(Excerpts from a dataset)
<<<<
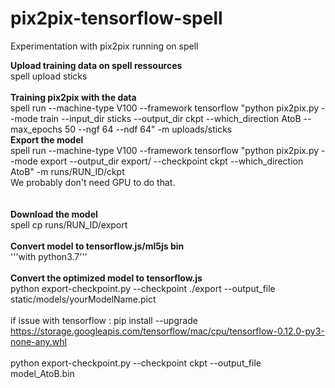 # pix2pix-tensorflow-spell
Experimentation with pix2pix running on spell<br/>

<b>Upload training data on spell ressources</b><br/>
spell upload sticks<br/>
<br/>
<b>Training pix2pix with the data</b><br/>
spell run --machine-type V100 --framework tensorflow "python pix2pix.py --mode train --input_dir sticks --output_dir ckpt --which_direction AtoB --max_epochs 50 --ngf 64 --ndf 64" -m uploads/sticks
<br/>
<b>Export the model</b><br/>
spell run --machine-type V100 --framework tensorflow "python pix2pix.py --mode export --output_dir export/ --checkpoint ckpt --which_direction AtoB" -m runs/RUN_ID/ckpt<br/>
We probably don't need GPU to do that.<br>
<br/><br/>
<b>Download the model</b><br/>
spell cp runs/RUN_ID/export<br/>
<br/>
<b>Convert model to tensorflow.js/ml5js bin</b><br/>
'''with python3.7'''<br/><br/>
<b>Convert the optimized model to tensorflow.js</b><br/>
python export-checkpoint.py --checkpoint ./export --output_file static/models/yourModelName.pict
<br/><br/>
if issue with tensorflow : pip install --upgrade https://storage.googleapis.com/tensorflow/mac/cpu/tensorflow-0.12.0-py3-none-any.whl<br/><br/>
python export-checkpoint.py --checkpoint ckpt --output_file model_AtoB.bin
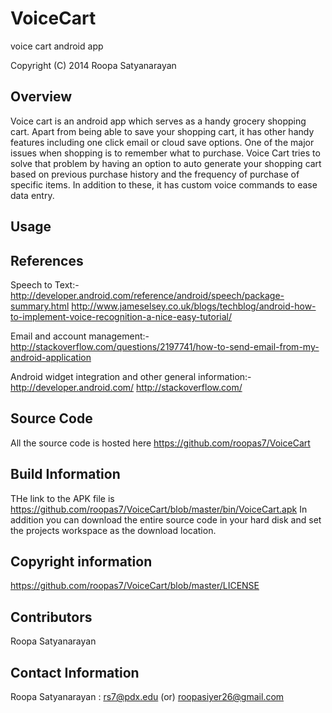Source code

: VoiceCart
=========

voice cart android app


Copyright (C) 2014 Roopa Satyanarayan

Overview
--------

Voice cart is an android app which serves as a handy grocery shopping cart. Apart from being able to save your shopping cart, it has other handy features including one click email or cloud save options. One of the major issues when shopping is to remember what to purchase. Voice Cart tries to solve that problem by having an option to auto generate your shopping cart based on previous purchase history and the frequency of purchase of specific items. In addition to these, it has custom voice commands to ease data entry. 

Usage
-----

References
----------

Speech to Text:-
http://developer.android.com/reference/android/speech/package-summary.html
http://www.jameselsey.co.uk/blogs/techblog/android-how-to-implement-voice-recognition-a-nice-easy-tutorial/

Email and account management:-
http://stackoverflow.com/questions/2197741/how-to-send-email-from-my-android-application

Android widget integration and other general information:-
http://developer.android.com/
http://stackoverflow.com/

Source Code
-----------

All the source code is hosted here https://github.com/roopas7/VoiceCart

Build Information
-----------------

THe link to the APK file is https://github.com/roopas7/VoiceCart/blob/master/bin/VoiceCart.apk
In addition you can download the entire source code in your hard disk and set the projects workspace as the download location. 

Copyright information
---------------------

https://github.com/roopas7/VoiceCart/blob/master/LICENSE

Contributors
------------

Roopa Satyanarayan

Contact Information
-------------------

Roopa Satyanarayan : rs7@pdx.edu (or) roopasiyer26@gmail.com


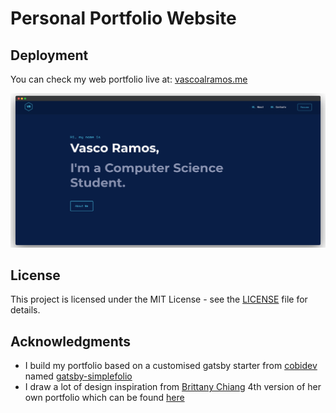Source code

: # Personal Portfolio Website

## Deployment

You can check my web portfolio live at: [vascoalramos.me](https://vascoalramos.me)

![Portfolio Thumbnail](thumbnail.png)


## License

This project is licensed under the MIT License - see the [LICENSE](LICENSE) file for details.

## Acknowledgments

* I build my portfolio based on a customised gatsby starter from [cobidev](https://github.com/cobidev) named [gatsby-simplefolio](https://github.com/cobidev/gatsby-simplefolio)
* I draw a lot of design inspiration from [Brittany Chiang](https://github.com/bchiang7/) 4th version of her own portfolio which can be found [here](https://github.com/bchiang7/v4)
>>>>
Return the data word for word without its pictures.

 # pix2pix-tensorflow-spell
Experimentation with pix2pix running on spell<br/>

<b>Upload training data on spell ressources</b><br/>
spell upload sticks<br/>
<br/>
<b>Training pix2pix with the data</b><br/>
spell run --machine-type V100 --framework tensorflow "python pix2pix.py --mode train --input_dir sticks --output_dir ckpt --which_direction AtoB --max_epochs 50 --ngf 64 --ndf 64" -m uploads/sticks
<br/>
<b>Export the model</b><br/>
spell run --machine-type V100 --framework tensorflow "python pix2pix.py --mode export --output_dir export/ --checkpoint ckpt --which_direction AtoB" -m runs/RUN_ID/ckpt<br/>
We probably don't need GPU to do that.<br>
<br/><br/>
<b>Download the model</b><br/>
spell cp runs/RUN_ID/export<br/>
<br/>
<b>Convert model to tensorflow.js/ml5js bin</b><br/>
'''with python3.7'''<br/><br/>
<b>Convert the optimized model to tensorflow.js</b><br/>
python export-checkpoint.py --checkpoint ./export --output_file static/models/yourModelName.pict
<br/><br/>
if issue with tensorflow : pip install --upgrade https://storage.googleapis.com/tensorflow/mac/cpu/tensorflow-0.12.0-py3-none-any.whl<br/><br/>
python export-checkpoint.py --checkpoint ckpt --output_file model_AtoB.bin
Source code

: VoiceCart
=========

voice cart android app


Copyright (C) 2014 Roopa Satyanarayan

Overview
--------

Voice cart is an android app which serves as a handy grocery shopping cart. Apart from being able to save your shopping cart, it has other handy features including one click email or cloud save options. One of the major issues when shopping is to remember what to purchase. Voice Cart tries to solve that problem by having an option to auto generate your shopping cart based on previous purchase history and the frequency of purchase of specific items. In addition to these, it has custom voice commands to ease data entry. 

Usage
-----

References
----------

Speech to Text:-
http://developer.android.com/reference/android/speech/package-summary.html
http://www.jameselsey.co.uk/blogs/techblog/android-how-to-implement-voice-recognition-a-nice-easy-tutorial/

Email and account management:-
http://stackoverflow.com/questions/2197741/how-to-send-email-from-my-android-application

Android widget integration and other general information:-
http://developer.android.com/
http://stackoverflow.com/

Source Code
-----------

All the source code is hosted here https://github.com/roopas7/VoiceCart

Build Information
-----------------

THe link to the APK file is https://github.com/roopas7/VoiceCart/blob/master/bin/VoiceCart.apk
In addition you can download the entire source code in your hard disk and set the projects workspace as the download location. 

Copyright information
---------------------

https://github.com/roopas7/VoiceCart/blob/master/LICENSE

Contributors
------------

Roopa Satyanarayan

Contact Information
-------------------

Roopa Satyanarayan : rs7@pdx.edu (or) roopasiyer26@gmail.com


Source code

: # Personal Portfolio Website

## Deployment

You can check my web portfolio live at: [vascoalramos.me](https://vascoalramos.me)

![Portfolio Thumbnail](thumbnail.png)


## License

This project is licensed under the MIT License - see the [LICENSE](LICENSE) file for details.

## Acknowledgments

* I build my portfolio based on a customised gatsby starter from [cobidev](https://github.com/cobidev) named [gatsby-simplefolio](https://github.com/cobidev/gatsby-simplefolio)
* I draw a lot of design inspiration from [Brittany Chiang](https://github.com/bchiang7/) 4th version of her own portfolio which can be found [here](https://github.com/bchiang7/v4)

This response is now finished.